Data under study START
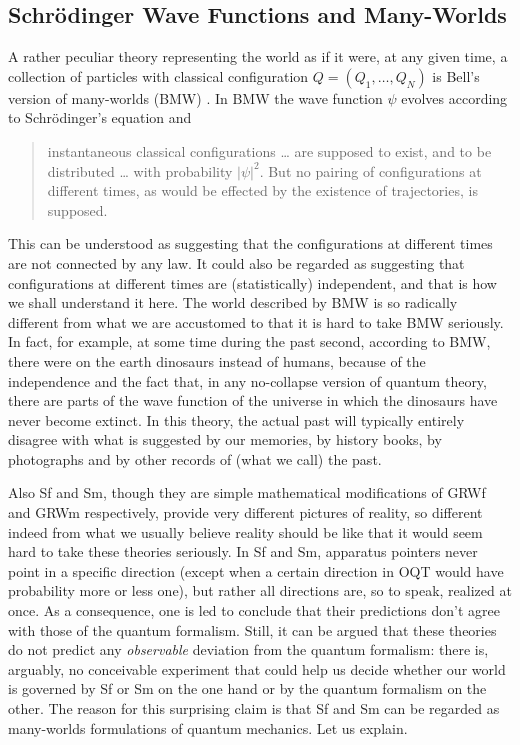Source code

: \documentclass[12pt]{article}
\begin{document}
\subsection{Schr\"odinger Wave Functions  and Many-Worlds}
\label{subsec:swamw}

A rather peculiar theory representing the world as if it were, at any given
 time, a collection of particles with classical configuration
 $Q=(Q_1,\ldots ,Q_N)$ is Bell's version of many-worlds ({\sf BMW})
 \citep{BellMW}. In {\sf BMW} the wave function $\psi$ evolves according to
  Schr\"odinger's equation and \citep{BellMW}
\begin{quote}
   instantaneous classical configurations \ldots{} are 
  supposed to exist, and to be distributed \ldots{}  with probability $|\psi|^2$.
  But no pairing of configurations at different times, as would be 
  effected by the existence of trajectories, is supposed.
\end{quote}
This can be understood as suggesting that the configurations at different times are not connected by any law. It could also be regarded as suggesting that configurations at different times are (statistically) independent, and that is how we shall understand it here.  
The world described by {\sf BMW} is so radically different from what we are accustomed to that it is hard to take {\sf BMW} seriously. In fact, for example, at some time during the past second, according to {\sf BMW}, there were on the earth dinosaurs instead of humans, because of the independence and the fact that, in any no-collapse version of quantum theory, there are parts of the wave function of the universe in which the dinosaurs have never become extinct. In this theory, the actual past will typically entirely disagree with what is suggested by our memories, by history books, by photographs and by other records of (what we call) the past. 

Also {\sf Sf} and {\sf Sm}, though they are  simple mathematical modifications of {\sf GRWf} and {\sf GRWm} respectively,  provide very different pictures of reality, so different indeed from 
 what we usually believe reality should be  like that it would seem hard to take these theories seriously. In {\sf Sf} and {\sf Sm}, apparatus pointers never  
point in a specific direction (except when a certain direction in {\sf OQT} would  
have probability more or less one), but rather all directions are, so to speak, realized at once.  As a consequence, one is led to conclude that their predictions don't agree with those of the quantum formalism. 
Still, it can be argued that these theories do not predict any \emph{observable} deviation from the quantum  
formalism: there is, arguably, no conceivable experiment that could  
help us decide whether our world is governed by {\sf Sf} or {\sf Sm} on the one hand or by the quantum formalism on the other. The reason for this surprising claim is that {\sf Sf} and {\sf Sm} can be regarded as many-worlds formulations of quantum mechanics. Let us explain. 
\end{document}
Data under study END
# [What is required]
From the data above, return every line from the line that has "But no pairing" up to and including the line that has "have probability more", exactly.

# [Answer to this task]
  But no pairing of configurations at different times, as would be 
  effected by the existence of trajectories, is supposed.
\end{quote}
This can be understood as suggesting that the configurations at different times are not connected by any law. It could also be regarded as suggesting that configurations at different times are (statistically) independent, and that is how we shall understand it here.  
The world described by {\sf BMW} is so radically different from what we are accustomed to that it is hard to take {\sf BMW} seriously. In fact, for example, at some time during the past second, according to {\sf BMW}, there were on the earth dinosaurs instead of humans, because of the independence and the fact that, in any no-collapse version of quantum theory, there are parts of the wave function of the universe in which the dinosaurs have never become extinct. In this theory, the actual past will typically entirely disagree with what is suggested by our memories, by history books, by photographs and by other records of (what we call) the past. 

Also {\sf Sf} and {\sf Sm}, though they are  simple mathematical modifications of {\sf GRWf} and {\sf GRWm} respectively,  provide very different pictures of reality, so different indeed from 
 what we usually believe reality should be  like that it would seem hard to take these theories seriously. In {\sf Sf} and {\sf Sm}, apparatus pointers never  
point in a specific direction (except when a certain direction in {\sf OQT} would  
have probability more or less one), but rather all directions are, so to speak, realized at once.  As a consequence, one is led to conclude that their predictions don't agree with those of the quantum formalism. 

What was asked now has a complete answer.